= THE TASK =
Go through the material line by line and copy each one with the word "approx".

= RECORD SET =
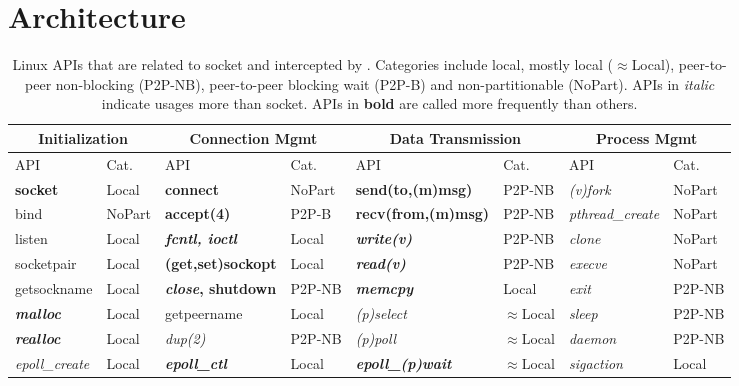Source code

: \section{Architecture}
\label{sec:architecture}


\begin{table}[t]
	\centering
	\begin{tabular}{ll|ll|ll|ll}
		\hline
		\multicolumn{2}{c|}{Initialization} &
		\multicolumn{2}{c|}{Connection Mgmt} &
		\multicolumn{2}{c|}{Data Transmission} &
		\multicolumn{2}{c}{Process Mgmt} \\
		\hline
		API & Cat. &
		API & Cat. &
		API & Cat. &
		API & Cat. \\
		\hline
		\hline
		\textbf{socket} & Local &
		\textbf{connect} & NoPart &
		\textbf{send(to,(m)msg)} & P2P-NB &
		\textit{(v)fork} & NoPart \\
		\hline
		bind & NoPart &
		\textbf{accept(4)} & P2P-B &
		\textbf{recv(from,(m)msg)} & P2P-NB &
		\textit{pthread\_create} & NoPart \\
		\hline
		listen & Local &
		\textbf{\textit{fcntl, ioctl}} & Local &
		\textbf{\textit{write(v)}} & P2P-NB &
		\textit{clone} & NoPart \\
		\hline
		socketpair & Local &
		\textbf{(get,set)sockopt} & Local &
		\textbf{\textit{read(v)}} & P2P-NB &
		\textit{execve} & NoPart \\
		\hline
		getsockname  & Local &
		\textbf{\textit{close}, shutdown} & P2P-NB &
		\textbf{\textit{memcpy}} & Local &
		\textit{exit} & P2P-NB \\
		\hline
		\textbf{\textit{malloc}} & Local &
		getpeername & Local &
		\textit{(p)select} & $\approx$Local &
		\textit{sleep} & P2P-NB \\
		\hline
		\textbf{\textit{realloc}} & Local &
		\textit{dup(2)} & P2P-NB &
		\textit{(p)poll} & $\approx$Local &
		\textit{daemon} & P2P-NB \\
		\hline
		\textit{epoll\_create} & Local &
		\textbf{\textit{epoll\_ctl}} & Local &
		\textbf{\textit{epoll\_(p)wait}} & $\approx$Local &
		\textit{sigaction} & Local \\
		\hline
	\end{tabular}
	\caption{Linux APIs that are related to socket and intercepted by \libipc{}. Categories include local, mostly local ($\approx$Local), peer-to-peer non-blocking (P2P-NB), peer-to-peer blocking wait (P2P-B) and non-partitionable (NoPart). APIs in \textit{italic} indicate usages more than socket. APIs in \textbf{bold} are called more frequently than others.}
	\label{tab:socket-api}
\end{table}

= RESULT BELOW =
		\textit{(p)select} & $\approx$Local &
		\textit{(p)poll} & $\approx$Local &
		\textbf{\textit{epoll\_(p)wait}} & $\approx$Local &
	\caption{Linux APIs that are related to socket and intercepted by \libipc{}. Categories include local, mostly local ($\approx$Local), peer-to-peer non-blocking (P2P-NB), peer-to-peer blocking wait (P2P-B) and non-partitionable (NoPart). APIs in \textit{italic} indicate usages more than socket. APIs in \textbf{bold} are called more frequently than others.}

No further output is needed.